- Directed by: Chris Marker Pierre Lhomme
- Written by: Chris Marker, Catherine Varlin
- Produced by: Andre Heinrich
- Narrated by: Yves Montand Simone Signoret
- Cinematography: Pierre Lhomme Étienne Becker
- Music by: Michel Legrand
- Release date: 1 May 1963;
- Running time: 165 minutes
- Country: France
- Language: French

= Le Joli Mai =

Le Joli Mai ("The Lovely Month of May") is a 1963 French documentary film by Chris Marker and Pierre Lhomme.

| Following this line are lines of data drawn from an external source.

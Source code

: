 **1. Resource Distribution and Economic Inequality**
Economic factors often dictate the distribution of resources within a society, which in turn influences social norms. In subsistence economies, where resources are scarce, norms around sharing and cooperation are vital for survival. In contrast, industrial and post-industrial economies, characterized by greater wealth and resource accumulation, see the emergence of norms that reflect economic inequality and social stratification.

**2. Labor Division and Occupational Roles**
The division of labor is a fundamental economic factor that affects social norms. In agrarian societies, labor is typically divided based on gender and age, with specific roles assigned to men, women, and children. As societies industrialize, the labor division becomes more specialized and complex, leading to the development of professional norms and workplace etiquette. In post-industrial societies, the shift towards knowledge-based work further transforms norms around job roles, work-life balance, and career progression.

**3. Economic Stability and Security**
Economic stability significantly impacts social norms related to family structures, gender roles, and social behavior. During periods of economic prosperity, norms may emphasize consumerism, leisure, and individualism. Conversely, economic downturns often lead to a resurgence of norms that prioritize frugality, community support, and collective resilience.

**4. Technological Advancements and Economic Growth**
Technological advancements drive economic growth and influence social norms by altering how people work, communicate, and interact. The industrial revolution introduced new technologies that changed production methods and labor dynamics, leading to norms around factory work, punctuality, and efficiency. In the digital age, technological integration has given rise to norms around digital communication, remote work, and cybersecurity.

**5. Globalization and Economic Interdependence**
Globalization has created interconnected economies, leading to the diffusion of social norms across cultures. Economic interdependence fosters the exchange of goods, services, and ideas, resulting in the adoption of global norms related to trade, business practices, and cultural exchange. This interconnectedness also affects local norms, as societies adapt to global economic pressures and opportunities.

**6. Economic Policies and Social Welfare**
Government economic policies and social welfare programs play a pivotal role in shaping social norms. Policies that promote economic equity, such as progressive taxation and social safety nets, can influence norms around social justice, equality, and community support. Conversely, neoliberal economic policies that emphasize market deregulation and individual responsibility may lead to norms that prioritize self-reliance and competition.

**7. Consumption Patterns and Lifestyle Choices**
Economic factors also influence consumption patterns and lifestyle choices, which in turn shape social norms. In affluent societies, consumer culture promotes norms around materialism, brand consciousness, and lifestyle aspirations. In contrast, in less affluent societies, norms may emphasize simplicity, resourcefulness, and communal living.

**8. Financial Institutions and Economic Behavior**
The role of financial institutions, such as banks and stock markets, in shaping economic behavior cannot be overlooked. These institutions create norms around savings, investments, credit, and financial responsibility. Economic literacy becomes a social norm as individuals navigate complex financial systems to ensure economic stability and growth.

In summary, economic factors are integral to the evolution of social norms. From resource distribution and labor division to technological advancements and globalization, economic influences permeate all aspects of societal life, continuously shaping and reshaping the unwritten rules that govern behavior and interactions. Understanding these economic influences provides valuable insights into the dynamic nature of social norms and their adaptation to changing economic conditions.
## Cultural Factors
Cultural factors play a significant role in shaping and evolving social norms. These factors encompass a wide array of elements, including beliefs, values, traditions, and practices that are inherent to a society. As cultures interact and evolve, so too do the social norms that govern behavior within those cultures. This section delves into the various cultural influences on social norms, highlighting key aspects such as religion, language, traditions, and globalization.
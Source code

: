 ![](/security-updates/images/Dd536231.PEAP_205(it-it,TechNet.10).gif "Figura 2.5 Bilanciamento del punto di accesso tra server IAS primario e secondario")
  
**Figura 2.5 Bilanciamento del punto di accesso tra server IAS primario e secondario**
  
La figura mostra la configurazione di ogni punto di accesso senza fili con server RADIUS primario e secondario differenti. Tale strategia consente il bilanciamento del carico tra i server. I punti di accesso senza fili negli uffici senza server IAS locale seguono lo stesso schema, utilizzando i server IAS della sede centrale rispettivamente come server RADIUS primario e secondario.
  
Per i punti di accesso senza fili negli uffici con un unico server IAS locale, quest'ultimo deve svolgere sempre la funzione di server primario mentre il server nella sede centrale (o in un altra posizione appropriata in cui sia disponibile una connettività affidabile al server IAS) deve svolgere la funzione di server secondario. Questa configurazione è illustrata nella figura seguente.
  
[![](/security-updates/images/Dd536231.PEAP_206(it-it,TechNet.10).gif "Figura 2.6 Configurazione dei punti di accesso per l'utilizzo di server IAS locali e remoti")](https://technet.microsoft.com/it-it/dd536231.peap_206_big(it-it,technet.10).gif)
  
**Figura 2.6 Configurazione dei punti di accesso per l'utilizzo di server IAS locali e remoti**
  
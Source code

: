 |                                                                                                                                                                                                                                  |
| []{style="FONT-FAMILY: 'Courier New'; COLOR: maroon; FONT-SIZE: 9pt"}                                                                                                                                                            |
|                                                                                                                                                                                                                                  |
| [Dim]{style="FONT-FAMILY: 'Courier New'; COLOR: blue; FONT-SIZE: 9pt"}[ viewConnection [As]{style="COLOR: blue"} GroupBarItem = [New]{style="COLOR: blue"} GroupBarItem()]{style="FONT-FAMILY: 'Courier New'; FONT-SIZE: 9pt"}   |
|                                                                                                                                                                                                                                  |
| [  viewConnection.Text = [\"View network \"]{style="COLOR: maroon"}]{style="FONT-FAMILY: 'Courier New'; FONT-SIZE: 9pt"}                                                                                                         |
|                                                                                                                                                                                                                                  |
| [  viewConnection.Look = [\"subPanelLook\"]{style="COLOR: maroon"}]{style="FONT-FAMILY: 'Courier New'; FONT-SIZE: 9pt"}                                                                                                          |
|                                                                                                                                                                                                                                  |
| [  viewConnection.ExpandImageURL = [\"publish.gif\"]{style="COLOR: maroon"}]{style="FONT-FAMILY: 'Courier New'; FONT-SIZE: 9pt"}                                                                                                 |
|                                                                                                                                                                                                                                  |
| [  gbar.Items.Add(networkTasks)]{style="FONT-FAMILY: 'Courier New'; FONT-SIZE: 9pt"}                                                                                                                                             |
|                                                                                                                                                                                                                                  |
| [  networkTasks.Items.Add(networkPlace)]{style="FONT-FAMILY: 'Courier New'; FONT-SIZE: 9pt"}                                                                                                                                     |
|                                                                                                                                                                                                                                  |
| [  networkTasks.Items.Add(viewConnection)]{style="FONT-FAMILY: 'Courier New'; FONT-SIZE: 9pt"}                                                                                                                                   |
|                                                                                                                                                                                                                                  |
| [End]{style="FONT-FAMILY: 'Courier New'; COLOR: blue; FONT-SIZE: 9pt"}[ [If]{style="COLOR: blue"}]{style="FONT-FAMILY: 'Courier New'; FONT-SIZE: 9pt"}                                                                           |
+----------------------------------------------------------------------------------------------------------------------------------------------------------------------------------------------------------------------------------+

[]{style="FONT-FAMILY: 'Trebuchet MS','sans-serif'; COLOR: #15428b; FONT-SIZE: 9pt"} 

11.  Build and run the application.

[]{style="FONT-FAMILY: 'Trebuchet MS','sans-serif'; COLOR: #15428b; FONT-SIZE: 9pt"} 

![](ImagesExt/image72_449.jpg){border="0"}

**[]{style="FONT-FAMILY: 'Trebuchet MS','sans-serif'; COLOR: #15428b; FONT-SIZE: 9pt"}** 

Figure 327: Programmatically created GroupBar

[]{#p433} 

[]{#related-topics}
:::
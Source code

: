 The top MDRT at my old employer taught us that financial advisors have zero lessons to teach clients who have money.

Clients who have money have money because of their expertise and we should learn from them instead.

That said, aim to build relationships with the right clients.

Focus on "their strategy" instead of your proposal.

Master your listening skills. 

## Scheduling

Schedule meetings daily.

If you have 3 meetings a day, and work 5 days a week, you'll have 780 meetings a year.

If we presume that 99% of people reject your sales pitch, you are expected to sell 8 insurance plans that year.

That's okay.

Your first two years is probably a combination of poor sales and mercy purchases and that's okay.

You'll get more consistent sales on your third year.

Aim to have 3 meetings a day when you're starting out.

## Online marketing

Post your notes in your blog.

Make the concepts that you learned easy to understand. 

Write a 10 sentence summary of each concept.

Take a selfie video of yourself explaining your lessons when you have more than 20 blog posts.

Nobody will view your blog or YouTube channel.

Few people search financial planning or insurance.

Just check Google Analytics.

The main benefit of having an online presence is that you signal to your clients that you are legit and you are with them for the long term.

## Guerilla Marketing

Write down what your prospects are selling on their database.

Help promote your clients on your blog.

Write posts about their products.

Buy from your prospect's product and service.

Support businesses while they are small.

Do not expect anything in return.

Beginning in the spring of 1962, just after the close of the Algerian War and the Évian Accords, Marker and his cinematographer Pierre Lhomme shot 55 hours of footage interviewing people on the streets of Paris.

The questions, asked by the unseen Marker, range from their personal lives to social and political issues of the day. As he had with montages of landscapes and indigenous art, Marker created a film essay that contrasts and juxtaposes a variety of lives with his signature commentary (spoken by Marker's friends, singer-actor Yves Montand in the French version and Simone Signoret in the English version). The film has been compared to the cinéma vérité films of Jean Rouch, and criticized by its practitioners at the time. It was shown in competition at the 1963 Venice Film Festival, where it won the award for Best First Work. It also won the Golden Dove Award at the Leipzig DOK Festival.

Le Joli Mai was Marker's first project after he made the 1962 science fiction short La Jetée, perhaps his most famous film.

Le Joli Mai was shown as part of the Cannes Classics section of the 2013 Cannes Film Festival.